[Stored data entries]
··········

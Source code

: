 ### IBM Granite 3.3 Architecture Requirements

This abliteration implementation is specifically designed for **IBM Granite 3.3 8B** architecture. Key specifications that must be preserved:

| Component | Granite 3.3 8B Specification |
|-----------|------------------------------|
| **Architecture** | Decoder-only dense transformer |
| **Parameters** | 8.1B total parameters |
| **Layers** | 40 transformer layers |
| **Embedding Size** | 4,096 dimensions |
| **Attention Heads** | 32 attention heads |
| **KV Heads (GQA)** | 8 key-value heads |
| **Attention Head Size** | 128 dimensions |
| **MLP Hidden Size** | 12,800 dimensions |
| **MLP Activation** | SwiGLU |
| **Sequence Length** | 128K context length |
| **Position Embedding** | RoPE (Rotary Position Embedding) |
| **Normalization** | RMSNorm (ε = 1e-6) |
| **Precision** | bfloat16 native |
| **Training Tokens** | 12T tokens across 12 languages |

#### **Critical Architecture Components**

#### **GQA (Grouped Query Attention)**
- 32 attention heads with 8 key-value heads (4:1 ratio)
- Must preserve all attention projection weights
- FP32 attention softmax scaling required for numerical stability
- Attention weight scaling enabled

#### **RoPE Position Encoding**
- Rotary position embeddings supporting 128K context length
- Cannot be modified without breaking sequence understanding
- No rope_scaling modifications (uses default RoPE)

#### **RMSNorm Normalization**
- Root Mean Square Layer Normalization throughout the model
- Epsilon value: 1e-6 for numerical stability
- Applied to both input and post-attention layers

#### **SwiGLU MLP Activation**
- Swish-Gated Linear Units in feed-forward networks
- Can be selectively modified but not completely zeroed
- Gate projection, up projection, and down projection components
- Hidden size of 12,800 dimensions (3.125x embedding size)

··········

## [YOUR ASSIGNMENT]
Would you print, exactly as written, every line above from the one holding "transformer layers |" through the one holding "#### **SwiGLU MLP Activation**", with both included and no other lines?

## [ANSWER TO THIS EXERCISE]
| **Layers** | 40 transformer layers |
| **Embedding Size** | 4,096 dimensions |
| **Attention Heads** | 32 attention heads |
| **KV Heads (GQA)** | 8 key-value heads |
| **Attention Head Size** | 128 dimensions |
| **MLP Hidden Size** | 12,800 dimensions |
| **MLP Activation** | SwiGLU |
| **Sequence Length** | 128K context length |
| **Position Embedding** | RoPE (Rotary Position Embedding) |
| **Normalization** | RMSNorm (ε = 1e-6) |
| **Precision** | bfloat16 native |
| **Training Tokens** | 12T tokens across 12 languages |

#### **Critical Architecture Components**

#### **GQA (Grouped Query Attention)**
- 32 attention heads with 8 key-value heads (4:1 ratio)
- Must preserve all attention projection weights
- FP32 attention softmax scaling required for numerical stability
- Attention weight scaling enabled

#### **RoPE Position Encoding**
- Rotary position embeddings supporting 128K context length
- Cannot be modified without breaking sequence understanding
- No rope_scaling modifications (uses default RoPE)

#### **RMSNorm Normalization**
- Root Mean Square Layer Normalization throughout the model
- Epsilon value: 1e-6 for numerical stability
- Applied to both input and post-attention layers

#### **SwiGLU MLP Activation**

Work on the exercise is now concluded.